#### [STORED DATA]
^^^^^^^^

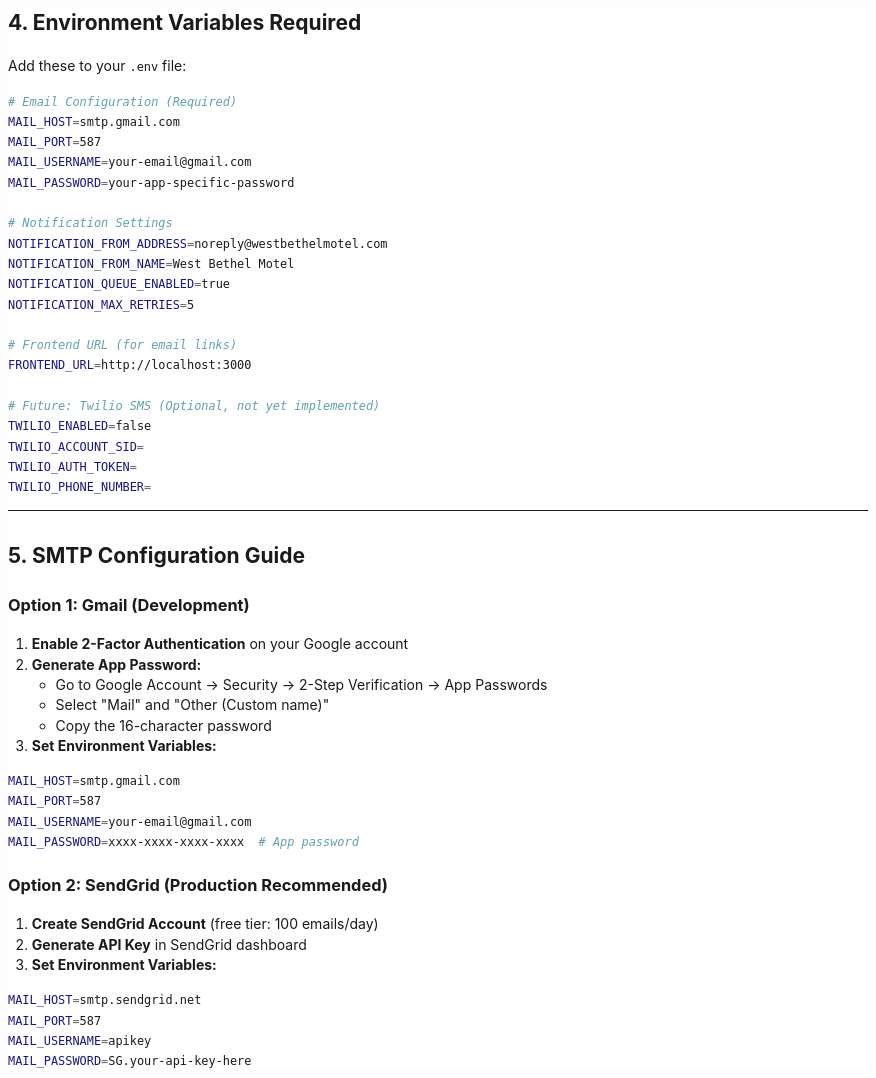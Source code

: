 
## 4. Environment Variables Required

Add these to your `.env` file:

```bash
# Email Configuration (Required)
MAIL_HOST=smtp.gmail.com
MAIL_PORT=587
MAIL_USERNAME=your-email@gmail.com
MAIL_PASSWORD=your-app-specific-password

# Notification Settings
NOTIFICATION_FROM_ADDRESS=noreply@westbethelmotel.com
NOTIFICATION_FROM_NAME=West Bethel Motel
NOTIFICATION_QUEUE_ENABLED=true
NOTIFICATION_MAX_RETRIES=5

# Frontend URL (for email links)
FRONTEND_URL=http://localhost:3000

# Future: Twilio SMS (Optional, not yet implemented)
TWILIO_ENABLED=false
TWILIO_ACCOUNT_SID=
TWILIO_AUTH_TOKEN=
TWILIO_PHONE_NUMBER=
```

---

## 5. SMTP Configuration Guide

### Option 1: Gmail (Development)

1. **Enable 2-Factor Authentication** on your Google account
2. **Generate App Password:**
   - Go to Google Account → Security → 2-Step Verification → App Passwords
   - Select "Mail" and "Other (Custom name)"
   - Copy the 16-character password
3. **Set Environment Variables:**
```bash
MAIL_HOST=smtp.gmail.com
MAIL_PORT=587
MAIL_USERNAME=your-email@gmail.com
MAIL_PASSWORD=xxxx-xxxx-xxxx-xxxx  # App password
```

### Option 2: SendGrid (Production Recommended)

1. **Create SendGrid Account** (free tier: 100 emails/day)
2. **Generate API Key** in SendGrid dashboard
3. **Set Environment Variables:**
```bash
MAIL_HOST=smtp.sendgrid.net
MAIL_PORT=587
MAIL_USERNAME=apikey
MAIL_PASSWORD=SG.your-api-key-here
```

^^^^^^^^

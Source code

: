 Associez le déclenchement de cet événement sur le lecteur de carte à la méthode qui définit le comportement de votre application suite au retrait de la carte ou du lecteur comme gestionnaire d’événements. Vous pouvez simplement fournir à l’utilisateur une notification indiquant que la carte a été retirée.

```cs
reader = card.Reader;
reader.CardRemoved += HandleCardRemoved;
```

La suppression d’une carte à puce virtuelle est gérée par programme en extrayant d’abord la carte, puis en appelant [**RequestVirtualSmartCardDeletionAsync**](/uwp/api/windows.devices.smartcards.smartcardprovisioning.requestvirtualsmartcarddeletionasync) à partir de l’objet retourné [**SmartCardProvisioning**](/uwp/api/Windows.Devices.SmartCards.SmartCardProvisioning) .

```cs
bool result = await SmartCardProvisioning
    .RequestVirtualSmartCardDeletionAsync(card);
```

^^^^^^^^

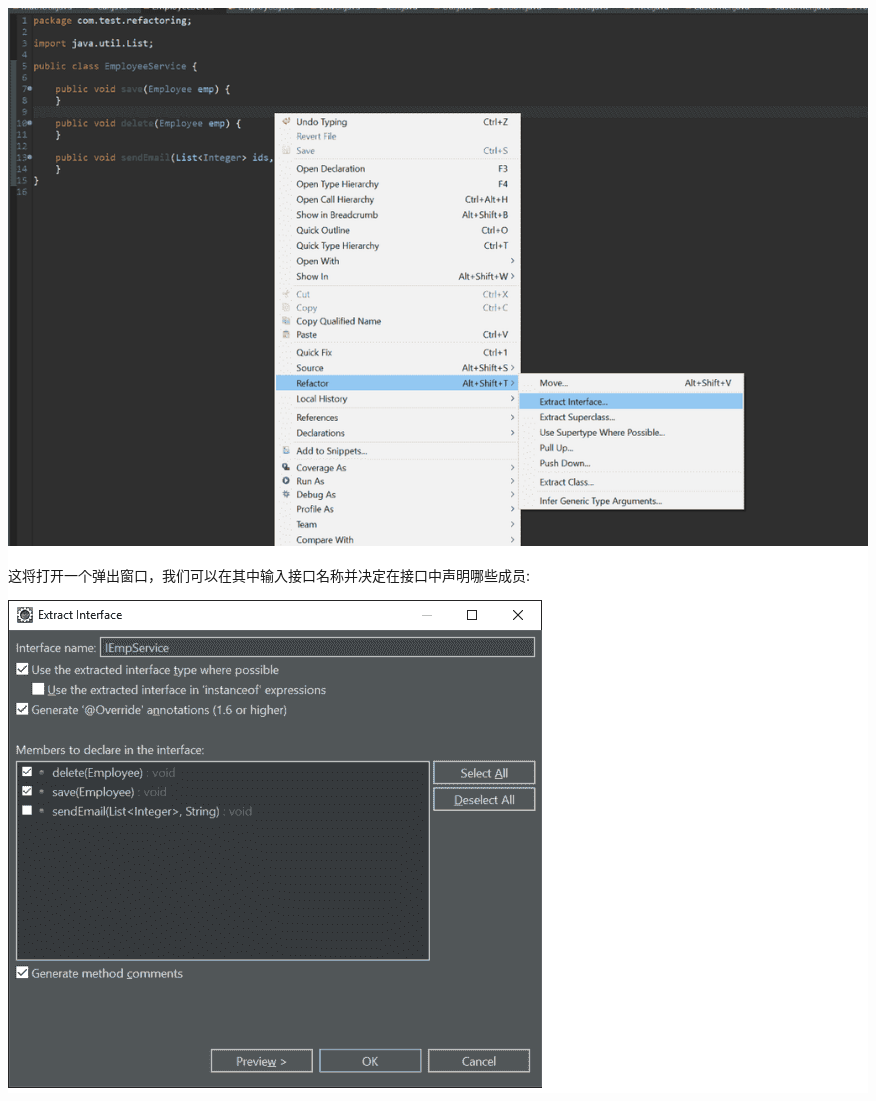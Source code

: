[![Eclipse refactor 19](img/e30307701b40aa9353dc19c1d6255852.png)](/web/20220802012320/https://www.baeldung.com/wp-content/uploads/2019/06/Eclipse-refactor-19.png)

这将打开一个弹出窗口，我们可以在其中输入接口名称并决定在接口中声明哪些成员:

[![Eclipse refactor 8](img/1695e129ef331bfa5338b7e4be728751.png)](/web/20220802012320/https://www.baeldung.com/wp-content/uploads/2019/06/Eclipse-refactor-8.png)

^^^^^^^^

#### [DESCRIPTION OF THE TASK]
Go through the listing above and pull out each line containing the word "carte".

#### [YOUR RESPONSE]
: Associez le déclenchement de cet événement sur le lecteur de carte à la méthode qui définit le comportement de votre application suite au retrait de la carte ou du lecteur comme gestionnaire d’événements. Vous pouvez simplement fournir à l’utilisateur une notification indiquant que la carte a été retirée.
La suppression d’une carte à puce virtuelle est gérée par programme en extrayant d’abord la carte, puis en appelant [**RequestVirtualSmartCardDeletionAsync**](/uwp/api/windows.devices.smartcards.smartcardprovisioning.requestvirtualsmartcarddeletionasync) à partir de l’objet retourné [**SmartCardProvisioning**](/uwp/api/Windows.Devices.SmartCards.SmartCardProvisioning) .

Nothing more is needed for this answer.